La alusión a Clara hizo que el rostro de Ignacio y su expresión feliz se ensombrecieran por un momento. Habían pasado dos años desde su muerte, dos años como medida prudente de luto, de separación del mundo visible, de la vida social pública y festiva en la que tanto ella como sus hijas solían participar con asiduidad. Desde entonces, tanto Ana como Isabel habían procurado, por expreso deseo de ambas, vivir al margen de cualquier tipo de acontecimiento festivo.

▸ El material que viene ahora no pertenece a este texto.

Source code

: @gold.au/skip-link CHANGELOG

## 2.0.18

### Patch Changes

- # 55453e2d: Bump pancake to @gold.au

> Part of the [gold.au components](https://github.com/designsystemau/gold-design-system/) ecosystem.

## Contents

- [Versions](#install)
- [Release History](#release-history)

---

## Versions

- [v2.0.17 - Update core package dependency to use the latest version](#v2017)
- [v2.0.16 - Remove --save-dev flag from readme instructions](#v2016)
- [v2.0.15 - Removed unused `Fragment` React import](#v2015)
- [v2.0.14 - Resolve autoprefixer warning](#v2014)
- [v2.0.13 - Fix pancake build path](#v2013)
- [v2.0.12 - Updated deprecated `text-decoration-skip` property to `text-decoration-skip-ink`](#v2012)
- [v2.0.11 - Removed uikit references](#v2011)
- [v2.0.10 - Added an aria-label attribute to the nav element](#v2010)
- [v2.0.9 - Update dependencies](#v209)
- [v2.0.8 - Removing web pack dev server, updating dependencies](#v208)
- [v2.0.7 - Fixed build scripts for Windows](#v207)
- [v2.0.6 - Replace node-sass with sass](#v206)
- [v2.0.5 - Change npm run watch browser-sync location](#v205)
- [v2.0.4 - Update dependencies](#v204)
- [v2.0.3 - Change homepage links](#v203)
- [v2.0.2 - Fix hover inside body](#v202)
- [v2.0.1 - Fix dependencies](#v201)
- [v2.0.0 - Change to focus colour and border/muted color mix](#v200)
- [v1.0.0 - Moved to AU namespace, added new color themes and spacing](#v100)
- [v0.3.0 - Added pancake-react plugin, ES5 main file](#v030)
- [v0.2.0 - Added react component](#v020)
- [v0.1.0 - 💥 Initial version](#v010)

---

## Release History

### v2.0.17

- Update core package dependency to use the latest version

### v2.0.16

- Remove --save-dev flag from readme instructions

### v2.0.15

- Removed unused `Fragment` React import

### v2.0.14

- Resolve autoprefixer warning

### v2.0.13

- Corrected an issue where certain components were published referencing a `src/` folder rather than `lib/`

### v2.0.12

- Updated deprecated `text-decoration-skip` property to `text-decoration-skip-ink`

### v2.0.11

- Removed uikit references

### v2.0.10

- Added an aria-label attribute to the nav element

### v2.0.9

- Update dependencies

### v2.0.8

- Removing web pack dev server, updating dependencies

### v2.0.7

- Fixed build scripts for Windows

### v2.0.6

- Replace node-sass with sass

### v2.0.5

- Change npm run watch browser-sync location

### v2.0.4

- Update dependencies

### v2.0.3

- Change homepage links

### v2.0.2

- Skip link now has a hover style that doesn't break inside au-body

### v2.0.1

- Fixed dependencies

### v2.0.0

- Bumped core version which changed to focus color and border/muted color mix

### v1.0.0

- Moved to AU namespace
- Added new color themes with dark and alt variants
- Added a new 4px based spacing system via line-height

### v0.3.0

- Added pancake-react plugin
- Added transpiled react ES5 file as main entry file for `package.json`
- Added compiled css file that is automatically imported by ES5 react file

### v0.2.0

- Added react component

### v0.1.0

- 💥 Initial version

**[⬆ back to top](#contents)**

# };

En cierto modo, reflexionó Ignacio mientras contemplaba cómo Ana pasaba interesada páginas y más páginas de un figurín especializado en trajes de fiesta y de novia, es como si las dos hermanas achacaran el declive emocional y físico de Clara al enclaustramiento que se vio obligada a soportar durante su luto por William. Para una mujer como ella, acostumbrada a brillar y destacar en todos los actos sociales que se celebraban en su ciudad, aquel encierro que tuvo que guardar para cumplir con unas convenciones estrictas y provincianas que poco menos que arrinconaban en su casa a la viuda y la alejaban de cualquier fiesta, de cualquier acto, por el mero hecho de carecer de un varón que la acompañara, fue una condena, un entierro en vida que hizo que su existencia se volviera monótona, aburrida y carente de sentido. Por eso Ana e Isabel, creía él, se empeñaban en no participar ahora en ninguno de esos cócteles, tés o meriendas: tal vez tenían miedo de acostumbrarse a esa existencia, volverse adictas a la despreocupación y la alegría. Quizá, habituándose a esa monotonía buscada y, en cierto modo, disfrutada, pretendieran evitar el derrumbe emocional y la soledad que torturó a su madre.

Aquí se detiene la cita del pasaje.